Exercise description: Report how many lines below include the string "been". Please keep the reply to that number.
##### Dataset excerpts
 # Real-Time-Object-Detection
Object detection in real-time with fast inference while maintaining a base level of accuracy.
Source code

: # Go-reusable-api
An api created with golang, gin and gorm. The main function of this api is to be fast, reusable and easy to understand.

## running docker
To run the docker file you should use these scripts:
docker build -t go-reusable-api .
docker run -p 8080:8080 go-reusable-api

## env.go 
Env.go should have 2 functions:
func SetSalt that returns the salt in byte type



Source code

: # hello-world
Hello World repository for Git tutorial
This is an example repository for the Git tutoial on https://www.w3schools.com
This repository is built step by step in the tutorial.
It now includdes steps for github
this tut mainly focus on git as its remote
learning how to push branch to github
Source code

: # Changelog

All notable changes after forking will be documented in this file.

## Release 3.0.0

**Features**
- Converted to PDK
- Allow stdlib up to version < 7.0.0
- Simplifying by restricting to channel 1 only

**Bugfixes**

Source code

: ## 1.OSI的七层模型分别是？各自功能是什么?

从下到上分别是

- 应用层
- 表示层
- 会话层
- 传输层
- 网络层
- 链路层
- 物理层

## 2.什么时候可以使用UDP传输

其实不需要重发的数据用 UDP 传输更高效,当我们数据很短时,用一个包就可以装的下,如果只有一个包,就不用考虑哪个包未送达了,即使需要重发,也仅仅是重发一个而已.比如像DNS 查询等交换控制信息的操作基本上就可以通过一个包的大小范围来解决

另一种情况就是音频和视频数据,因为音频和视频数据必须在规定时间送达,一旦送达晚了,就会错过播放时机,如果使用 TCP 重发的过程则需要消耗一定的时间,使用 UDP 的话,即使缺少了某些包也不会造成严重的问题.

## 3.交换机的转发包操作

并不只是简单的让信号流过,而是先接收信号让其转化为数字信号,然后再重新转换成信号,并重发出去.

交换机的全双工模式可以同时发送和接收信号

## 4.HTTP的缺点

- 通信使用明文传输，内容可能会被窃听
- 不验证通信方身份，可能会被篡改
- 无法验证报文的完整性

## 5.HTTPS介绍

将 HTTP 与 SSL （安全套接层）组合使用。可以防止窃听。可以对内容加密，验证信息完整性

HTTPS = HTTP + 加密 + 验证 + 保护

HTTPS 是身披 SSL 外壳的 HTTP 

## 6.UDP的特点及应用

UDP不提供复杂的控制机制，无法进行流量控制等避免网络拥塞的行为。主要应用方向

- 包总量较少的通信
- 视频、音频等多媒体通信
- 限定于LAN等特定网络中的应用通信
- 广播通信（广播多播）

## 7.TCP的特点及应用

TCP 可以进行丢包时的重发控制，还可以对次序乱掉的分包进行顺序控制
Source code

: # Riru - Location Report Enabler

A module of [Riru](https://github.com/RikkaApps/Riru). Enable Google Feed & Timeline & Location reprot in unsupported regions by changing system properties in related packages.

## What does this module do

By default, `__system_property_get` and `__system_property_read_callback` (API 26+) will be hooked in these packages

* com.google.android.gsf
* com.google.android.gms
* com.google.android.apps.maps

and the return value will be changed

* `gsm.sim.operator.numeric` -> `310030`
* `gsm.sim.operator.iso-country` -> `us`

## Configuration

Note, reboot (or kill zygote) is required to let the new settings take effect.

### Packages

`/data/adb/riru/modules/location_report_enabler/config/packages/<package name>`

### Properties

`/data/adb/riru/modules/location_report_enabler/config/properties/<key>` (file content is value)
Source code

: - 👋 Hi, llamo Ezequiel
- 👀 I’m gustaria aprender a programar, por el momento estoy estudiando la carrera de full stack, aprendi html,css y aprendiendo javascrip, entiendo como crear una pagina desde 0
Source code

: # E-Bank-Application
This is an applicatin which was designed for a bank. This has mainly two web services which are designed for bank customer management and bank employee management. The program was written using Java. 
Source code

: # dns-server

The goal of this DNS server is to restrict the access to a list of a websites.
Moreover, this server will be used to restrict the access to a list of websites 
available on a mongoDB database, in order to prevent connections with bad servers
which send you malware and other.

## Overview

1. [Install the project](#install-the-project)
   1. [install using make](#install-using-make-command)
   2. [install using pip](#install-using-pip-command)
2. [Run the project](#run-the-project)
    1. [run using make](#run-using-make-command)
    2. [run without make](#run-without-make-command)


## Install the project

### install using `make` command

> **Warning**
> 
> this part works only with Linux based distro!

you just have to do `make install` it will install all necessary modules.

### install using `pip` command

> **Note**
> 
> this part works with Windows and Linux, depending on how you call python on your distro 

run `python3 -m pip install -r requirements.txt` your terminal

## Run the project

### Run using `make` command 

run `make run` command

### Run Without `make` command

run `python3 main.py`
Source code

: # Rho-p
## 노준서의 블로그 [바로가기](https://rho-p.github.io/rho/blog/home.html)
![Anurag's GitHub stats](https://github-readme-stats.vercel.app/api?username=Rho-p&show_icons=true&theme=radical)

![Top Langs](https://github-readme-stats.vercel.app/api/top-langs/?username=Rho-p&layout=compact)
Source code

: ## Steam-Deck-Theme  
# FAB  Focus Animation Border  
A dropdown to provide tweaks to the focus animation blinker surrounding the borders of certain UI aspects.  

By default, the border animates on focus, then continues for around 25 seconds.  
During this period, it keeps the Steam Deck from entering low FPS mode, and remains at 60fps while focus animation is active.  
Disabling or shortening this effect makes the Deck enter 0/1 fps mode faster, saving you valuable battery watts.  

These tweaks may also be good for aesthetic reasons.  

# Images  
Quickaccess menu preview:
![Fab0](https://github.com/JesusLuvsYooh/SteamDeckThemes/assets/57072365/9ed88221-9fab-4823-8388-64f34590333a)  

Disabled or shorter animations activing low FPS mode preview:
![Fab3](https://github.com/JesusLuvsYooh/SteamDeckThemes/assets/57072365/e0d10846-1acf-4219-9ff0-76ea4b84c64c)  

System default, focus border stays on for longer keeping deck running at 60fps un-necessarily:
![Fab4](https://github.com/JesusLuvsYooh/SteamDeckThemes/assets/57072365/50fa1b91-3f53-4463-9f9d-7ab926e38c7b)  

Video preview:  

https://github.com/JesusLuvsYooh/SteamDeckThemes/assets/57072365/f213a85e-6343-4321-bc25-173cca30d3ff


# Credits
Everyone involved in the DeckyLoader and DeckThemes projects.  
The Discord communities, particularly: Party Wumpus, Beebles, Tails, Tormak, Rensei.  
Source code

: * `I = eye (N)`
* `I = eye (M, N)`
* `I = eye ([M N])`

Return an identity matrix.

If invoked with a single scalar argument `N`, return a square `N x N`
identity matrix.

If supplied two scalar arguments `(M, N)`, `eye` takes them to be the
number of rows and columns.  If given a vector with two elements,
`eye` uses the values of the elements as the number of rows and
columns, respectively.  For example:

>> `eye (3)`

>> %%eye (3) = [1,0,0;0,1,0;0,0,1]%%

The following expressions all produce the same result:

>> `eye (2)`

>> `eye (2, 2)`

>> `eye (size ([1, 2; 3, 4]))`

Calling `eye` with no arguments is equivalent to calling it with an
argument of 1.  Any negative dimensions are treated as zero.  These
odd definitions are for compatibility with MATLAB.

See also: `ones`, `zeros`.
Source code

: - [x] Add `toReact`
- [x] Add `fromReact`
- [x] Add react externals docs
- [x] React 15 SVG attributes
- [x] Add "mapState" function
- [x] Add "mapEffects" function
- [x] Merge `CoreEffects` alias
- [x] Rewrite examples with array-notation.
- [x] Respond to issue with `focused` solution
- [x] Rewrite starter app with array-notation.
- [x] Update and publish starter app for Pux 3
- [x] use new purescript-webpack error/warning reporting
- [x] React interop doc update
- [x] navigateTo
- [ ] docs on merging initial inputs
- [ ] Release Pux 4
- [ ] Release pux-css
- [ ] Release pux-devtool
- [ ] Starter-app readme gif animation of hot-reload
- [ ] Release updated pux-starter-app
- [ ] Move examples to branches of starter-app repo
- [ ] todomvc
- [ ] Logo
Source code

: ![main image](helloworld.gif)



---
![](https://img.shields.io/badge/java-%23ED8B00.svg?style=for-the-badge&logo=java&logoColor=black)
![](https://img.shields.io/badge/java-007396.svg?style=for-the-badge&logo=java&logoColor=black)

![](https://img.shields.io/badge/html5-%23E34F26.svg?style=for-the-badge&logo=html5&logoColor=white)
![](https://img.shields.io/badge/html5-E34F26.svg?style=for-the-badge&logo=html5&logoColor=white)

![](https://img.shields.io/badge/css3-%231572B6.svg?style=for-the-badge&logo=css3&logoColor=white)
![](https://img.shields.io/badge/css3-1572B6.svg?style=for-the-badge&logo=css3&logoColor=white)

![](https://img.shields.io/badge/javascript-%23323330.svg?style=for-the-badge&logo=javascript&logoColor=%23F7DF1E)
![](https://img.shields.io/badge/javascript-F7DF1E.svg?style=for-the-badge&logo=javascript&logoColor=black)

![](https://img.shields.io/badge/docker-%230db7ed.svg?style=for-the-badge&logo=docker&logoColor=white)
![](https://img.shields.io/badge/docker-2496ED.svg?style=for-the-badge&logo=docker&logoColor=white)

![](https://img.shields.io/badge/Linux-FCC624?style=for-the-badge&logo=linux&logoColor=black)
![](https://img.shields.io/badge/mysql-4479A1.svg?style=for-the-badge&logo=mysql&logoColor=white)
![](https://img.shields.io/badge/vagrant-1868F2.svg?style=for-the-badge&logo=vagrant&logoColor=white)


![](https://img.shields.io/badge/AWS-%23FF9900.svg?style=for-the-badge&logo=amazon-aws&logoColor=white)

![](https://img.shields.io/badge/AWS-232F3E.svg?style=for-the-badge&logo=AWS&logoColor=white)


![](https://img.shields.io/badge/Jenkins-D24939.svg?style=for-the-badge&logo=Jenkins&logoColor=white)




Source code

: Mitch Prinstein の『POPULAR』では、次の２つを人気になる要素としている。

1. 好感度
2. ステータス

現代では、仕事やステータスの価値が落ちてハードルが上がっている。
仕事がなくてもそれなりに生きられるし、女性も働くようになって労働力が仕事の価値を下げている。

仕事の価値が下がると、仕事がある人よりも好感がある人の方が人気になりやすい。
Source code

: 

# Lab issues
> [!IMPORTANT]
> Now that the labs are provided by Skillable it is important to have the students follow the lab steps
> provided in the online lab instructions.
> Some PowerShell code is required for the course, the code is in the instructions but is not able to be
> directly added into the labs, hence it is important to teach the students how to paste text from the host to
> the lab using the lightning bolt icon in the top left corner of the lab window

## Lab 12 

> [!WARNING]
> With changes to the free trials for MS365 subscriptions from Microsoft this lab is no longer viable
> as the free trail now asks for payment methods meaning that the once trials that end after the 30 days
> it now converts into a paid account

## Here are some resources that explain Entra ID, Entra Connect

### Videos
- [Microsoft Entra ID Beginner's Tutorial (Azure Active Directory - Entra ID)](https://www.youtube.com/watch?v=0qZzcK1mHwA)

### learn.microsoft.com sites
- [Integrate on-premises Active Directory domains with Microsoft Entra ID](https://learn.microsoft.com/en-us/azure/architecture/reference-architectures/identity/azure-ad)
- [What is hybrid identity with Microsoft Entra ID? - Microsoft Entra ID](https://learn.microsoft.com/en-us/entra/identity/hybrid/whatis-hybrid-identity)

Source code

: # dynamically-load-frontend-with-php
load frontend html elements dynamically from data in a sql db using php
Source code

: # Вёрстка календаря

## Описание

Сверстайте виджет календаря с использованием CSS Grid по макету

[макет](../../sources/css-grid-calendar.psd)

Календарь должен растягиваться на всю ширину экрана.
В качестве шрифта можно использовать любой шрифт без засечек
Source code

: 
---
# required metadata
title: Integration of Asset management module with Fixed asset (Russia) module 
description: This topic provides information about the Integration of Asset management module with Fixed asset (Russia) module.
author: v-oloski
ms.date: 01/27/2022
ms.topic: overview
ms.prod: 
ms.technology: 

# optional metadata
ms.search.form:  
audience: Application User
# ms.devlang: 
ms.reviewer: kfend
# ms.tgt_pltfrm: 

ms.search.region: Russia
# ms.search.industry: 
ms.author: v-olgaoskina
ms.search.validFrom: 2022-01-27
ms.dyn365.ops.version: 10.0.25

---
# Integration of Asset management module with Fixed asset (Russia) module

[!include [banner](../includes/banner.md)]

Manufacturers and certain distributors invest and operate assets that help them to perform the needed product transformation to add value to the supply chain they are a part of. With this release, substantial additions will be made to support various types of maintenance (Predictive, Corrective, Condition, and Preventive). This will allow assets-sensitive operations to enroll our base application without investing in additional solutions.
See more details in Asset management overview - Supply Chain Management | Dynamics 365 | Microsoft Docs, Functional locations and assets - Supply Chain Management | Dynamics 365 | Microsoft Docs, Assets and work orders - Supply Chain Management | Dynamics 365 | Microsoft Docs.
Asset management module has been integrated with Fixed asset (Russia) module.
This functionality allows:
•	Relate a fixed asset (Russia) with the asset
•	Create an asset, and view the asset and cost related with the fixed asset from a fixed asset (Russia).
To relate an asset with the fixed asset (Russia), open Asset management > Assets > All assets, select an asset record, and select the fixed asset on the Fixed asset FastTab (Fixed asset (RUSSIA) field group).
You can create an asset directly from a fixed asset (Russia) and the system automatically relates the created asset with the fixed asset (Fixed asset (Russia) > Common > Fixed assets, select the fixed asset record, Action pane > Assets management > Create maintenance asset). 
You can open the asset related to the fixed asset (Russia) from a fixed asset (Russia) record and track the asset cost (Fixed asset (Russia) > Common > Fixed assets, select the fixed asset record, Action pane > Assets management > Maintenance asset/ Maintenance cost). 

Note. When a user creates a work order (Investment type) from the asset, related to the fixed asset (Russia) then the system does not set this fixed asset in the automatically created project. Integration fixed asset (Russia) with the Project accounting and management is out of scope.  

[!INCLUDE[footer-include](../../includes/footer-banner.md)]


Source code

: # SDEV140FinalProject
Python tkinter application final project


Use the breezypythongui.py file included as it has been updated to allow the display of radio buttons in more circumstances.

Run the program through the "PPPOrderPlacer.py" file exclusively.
##########
Solution for this exercise: 2